EXERCISE DETAILS ▸
Repeat exactly the lines below that lie between the line with "inside that element." and the line with "process boundary index.", counting both of those lines as part of the answer.

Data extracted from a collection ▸
=== Section Start ===

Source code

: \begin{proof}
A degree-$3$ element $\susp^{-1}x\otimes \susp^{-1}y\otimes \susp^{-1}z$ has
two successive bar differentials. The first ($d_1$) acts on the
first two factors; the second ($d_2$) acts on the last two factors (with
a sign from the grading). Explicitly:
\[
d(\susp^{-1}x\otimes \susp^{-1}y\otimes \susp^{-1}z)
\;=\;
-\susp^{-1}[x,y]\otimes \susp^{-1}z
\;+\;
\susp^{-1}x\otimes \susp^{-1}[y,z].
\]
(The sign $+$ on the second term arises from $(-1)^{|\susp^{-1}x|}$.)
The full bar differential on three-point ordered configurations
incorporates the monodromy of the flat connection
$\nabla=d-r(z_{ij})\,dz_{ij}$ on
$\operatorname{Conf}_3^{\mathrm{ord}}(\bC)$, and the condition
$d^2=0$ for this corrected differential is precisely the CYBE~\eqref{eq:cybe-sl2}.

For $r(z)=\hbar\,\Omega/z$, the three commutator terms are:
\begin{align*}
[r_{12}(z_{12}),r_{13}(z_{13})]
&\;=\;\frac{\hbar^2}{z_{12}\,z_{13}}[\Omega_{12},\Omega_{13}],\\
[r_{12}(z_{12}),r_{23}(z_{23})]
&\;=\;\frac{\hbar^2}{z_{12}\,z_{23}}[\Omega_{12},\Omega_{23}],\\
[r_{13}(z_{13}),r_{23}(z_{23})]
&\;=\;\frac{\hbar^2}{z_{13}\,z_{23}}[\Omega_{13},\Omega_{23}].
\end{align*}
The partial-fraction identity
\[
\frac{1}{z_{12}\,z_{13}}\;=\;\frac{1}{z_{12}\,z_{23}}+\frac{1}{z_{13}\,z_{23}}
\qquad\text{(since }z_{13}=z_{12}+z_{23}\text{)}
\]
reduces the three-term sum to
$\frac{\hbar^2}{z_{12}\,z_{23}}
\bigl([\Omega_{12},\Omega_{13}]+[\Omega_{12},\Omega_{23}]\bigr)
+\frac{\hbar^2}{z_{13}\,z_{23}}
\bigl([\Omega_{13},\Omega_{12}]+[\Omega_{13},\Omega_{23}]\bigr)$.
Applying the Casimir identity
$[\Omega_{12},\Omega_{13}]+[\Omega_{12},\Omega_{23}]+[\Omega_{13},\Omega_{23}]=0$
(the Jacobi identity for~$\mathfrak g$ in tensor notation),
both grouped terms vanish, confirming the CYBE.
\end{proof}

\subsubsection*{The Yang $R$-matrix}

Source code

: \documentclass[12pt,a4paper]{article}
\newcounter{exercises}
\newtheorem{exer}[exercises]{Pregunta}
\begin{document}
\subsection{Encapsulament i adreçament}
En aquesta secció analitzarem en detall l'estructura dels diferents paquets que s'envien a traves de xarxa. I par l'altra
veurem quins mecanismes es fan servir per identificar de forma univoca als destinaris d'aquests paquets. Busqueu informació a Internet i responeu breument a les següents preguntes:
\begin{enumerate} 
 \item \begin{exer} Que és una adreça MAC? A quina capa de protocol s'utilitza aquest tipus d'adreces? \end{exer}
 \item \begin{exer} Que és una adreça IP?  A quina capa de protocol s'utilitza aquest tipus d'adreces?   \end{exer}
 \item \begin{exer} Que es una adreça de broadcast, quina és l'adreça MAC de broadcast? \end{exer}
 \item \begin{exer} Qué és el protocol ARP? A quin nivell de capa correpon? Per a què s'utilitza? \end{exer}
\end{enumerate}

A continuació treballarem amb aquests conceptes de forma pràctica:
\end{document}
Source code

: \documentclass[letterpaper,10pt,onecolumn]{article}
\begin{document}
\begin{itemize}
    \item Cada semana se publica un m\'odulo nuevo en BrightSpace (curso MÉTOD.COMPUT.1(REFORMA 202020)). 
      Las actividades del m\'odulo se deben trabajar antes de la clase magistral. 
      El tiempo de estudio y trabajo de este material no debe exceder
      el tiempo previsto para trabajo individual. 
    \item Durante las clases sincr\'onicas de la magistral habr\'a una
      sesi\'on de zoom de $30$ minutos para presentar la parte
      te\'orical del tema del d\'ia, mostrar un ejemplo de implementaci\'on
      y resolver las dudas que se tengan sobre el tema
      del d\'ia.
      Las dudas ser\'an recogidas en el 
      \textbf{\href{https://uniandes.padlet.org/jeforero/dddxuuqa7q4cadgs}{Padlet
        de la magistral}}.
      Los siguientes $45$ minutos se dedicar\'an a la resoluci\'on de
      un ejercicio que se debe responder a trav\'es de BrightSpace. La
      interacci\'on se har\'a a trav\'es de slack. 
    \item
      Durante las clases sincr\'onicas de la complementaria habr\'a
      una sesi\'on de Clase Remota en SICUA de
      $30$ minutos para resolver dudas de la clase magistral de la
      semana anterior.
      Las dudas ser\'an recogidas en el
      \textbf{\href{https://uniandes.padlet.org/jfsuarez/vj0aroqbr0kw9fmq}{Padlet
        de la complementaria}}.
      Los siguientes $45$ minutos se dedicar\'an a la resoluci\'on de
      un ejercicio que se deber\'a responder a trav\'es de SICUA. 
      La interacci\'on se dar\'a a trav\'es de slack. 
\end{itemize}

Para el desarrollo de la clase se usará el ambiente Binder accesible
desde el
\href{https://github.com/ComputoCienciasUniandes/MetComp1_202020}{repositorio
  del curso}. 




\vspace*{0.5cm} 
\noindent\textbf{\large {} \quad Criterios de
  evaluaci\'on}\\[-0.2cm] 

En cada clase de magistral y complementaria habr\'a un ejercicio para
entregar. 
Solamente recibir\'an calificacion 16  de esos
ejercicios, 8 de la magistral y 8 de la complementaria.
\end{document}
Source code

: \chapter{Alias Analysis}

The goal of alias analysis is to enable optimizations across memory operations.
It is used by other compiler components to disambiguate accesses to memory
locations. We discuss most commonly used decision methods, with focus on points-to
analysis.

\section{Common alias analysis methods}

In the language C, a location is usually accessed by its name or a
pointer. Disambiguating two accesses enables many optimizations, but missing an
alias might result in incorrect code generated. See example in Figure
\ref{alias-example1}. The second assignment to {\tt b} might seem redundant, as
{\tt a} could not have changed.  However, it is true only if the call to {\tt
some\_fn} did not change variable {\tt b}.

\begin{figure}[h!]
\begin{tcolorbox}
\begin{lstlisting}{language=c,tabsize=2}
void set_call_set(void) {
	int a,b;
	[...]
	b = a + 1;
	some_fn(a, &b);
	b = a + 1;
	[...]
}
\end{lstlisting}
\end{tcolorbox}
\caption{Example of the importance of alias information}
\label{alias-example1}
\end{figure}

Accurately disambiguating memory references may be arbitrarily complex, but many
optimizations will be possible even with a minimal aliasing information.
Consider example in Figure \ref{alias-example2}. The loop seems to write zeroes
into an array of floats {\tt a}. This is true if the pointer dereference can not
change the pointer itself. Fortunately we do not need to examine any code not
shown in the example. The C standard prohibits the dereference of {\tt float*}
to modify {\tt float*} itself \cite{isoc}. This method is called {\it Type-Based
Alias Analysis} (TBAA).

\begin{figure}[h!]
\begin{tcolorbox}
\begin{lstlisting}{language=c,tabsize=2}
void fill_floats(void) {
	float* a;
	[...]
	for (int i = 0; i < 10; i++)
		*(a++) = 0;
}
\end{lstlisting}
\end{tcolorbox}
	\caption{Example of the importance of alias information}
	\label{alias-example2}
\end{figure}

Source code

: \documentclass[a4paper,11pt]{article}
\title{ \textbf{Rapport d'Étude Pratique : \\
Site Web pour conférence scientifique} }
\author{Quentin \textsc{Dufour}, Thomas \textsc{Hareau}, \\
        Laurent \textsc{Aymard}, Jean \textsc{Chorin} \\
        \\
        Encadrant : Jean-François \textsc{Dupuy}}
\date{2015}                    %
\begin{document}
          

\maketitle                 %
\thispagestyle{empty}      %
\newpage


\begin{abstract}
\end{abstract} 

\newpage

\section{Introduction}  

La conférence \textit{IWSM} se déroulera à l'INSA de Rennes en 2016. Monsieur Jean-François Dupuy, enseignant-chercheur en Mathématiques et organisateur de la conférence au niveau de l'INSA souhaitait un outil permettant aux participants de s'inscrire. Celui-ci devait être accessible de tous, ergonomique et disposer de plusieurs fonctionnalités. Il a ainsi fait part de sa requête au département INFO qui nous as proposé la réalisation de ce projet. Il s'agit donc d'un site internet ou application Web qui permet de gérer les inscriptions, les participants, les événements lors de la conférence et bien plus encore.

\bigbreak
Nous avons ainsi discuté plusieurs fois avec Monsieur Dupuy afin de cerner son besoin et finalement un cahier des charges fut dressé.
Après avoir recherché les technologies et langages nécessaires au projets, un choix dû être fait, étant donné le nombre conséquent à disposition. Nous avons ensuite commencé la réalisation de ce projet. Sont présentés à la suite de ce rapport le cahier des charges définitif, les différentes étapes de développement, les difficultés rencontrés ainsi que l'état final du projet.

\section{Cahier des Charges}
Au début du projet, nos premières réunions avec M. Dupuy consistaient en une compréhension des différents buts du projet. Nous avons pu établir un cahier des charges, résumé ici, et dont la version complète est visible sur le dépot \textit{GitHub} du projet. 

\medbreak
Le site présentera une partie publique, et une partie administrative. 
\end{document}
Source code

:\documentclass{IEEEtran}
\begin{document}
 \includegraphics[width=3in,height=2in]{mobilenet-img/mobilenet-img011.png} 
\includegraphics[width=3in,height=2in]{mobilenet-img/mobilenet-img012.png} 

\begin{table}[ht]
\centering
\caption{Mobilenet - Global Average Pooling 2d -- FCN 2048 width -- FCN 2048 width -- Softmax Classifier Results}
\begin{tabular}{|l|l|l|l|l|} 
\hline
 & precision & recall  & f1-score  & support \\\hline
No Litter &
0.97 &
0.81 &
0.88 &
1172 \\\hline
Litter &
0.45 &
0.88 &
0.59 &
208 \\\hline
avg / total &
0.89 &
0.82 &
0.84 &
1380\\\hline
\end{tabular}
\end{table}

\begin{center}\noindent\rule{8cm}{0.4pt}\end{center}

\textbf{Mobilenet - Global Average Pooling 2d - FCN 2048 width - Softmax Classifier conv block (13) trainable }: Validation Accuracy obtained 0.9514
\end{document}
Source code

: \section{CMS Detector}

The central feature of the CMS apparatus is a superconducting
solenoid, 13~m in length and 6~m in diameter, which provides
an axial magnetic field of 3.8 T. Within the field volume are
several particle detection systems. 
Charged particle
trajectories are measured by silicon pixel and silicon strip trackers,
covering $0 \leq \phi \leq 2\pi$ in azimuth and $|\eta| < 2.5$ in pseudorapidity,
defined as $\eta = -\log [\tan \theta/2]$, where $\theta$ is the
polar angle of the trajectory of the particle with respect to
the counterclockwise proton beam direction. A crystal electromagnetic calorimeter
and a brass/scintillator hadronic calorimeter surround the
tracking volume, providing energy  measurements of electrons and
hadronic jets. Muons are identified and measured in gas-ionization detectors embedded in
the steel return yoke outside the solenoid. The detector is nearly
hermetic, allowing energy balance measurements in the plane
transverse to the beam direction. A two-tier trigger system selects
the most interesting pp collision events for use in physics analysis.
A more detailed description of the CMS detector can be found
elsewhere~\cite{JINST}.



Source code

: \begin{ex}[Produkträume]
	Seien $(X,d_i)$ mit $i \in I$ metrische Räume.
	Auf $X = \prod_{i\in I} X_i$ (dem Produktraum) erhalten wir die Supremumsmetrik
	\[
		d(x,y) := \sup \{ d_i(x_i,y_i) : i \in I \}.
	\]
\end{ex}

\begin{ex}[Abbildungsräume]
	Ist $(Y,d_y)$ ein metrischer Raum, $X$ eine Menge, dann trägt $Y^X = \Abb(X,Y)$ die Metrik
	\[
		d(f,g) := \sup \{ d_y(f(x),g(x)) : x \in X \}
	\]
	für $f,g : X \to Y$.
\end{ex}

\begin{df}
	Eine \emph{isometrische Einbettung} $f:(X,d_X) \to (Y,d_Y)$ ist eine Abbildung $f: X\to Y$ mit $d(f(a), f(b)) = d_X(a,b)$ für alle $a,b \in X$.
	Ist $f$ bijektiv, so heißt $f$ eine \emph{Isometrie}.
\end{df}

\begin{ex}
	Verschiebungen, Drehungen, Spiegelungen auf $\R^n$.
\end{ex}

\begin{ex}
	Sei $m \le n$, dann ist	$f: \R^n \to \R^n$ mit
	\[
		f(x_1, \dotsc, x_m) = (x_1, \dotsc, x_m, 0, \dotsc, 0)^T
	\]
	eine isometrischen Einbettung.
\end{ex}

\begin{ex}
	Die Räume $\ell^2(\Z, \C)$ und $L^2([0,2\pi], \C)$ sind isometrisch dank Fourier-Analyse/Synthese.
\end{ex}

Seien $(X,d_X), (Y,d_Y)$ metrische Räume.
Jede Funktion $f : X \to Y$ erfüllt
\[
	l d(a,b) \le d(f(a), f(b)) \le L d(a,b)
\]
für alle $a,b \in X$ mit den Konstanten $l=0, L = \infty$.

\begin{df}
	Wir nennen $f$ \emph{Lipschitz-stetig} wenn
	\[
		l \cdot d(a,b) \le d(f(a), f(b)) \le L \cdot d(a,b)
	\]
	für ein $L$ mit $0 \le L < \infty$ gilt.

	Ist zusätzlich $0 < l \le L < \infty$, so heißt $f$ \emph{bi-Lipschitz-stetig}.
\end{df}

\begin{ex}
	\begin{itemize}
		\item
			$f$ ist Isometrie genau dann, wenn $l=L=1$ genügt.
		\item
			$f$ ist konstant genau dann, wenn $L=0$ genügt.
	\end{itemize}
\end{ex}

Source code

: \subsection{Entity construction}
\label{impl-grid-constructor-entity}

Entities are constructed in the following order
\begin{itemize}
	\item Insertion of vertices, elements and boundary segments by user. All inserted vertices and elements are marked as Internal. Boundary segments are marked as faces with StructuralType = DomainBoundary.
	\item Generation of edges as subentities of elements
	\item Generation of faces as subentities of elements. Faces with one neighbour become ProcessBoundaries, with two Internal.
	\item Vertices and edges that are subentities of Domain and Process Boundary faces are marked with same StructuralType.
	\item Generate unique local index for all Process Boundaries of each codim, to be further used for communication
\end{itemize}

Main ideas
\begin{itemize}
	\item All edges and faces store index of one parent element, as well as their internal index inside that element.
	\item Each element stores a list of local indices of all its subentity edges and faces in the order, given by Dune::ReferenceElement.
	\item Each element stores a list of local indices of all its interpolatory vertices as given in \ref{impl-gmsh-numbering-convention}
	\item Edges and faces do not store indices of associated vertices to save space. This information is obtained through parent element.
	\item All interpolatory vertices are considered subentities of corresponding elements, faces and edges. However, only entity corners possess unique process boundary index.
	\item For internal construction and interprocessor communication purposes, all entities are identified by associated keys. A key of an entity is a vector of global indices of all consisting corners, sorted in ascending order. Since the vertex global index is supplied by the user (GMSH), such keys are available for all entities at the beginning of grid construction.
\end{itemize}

=== Section End ===

RESULT ▸
	\item All edges and faces store index of one parent element, as well as their internal index inside that element.
	\item Each element stores a list of local indices of all its subentity edges and faces in the order, given by Dune::ReferenceElement.
	\item Each element stores a list of local indices of all its interpolatory vertices as given in \ref{impl-gmsh-numbering-convention}
	\item Edges and faces do not store indices of associated vertices to save space. This information is obtained through parent element.
	\item All interpolatory vertices are considered subentities of corresponding elements, faces and edges. However, only entity corners possess unique process boundary index.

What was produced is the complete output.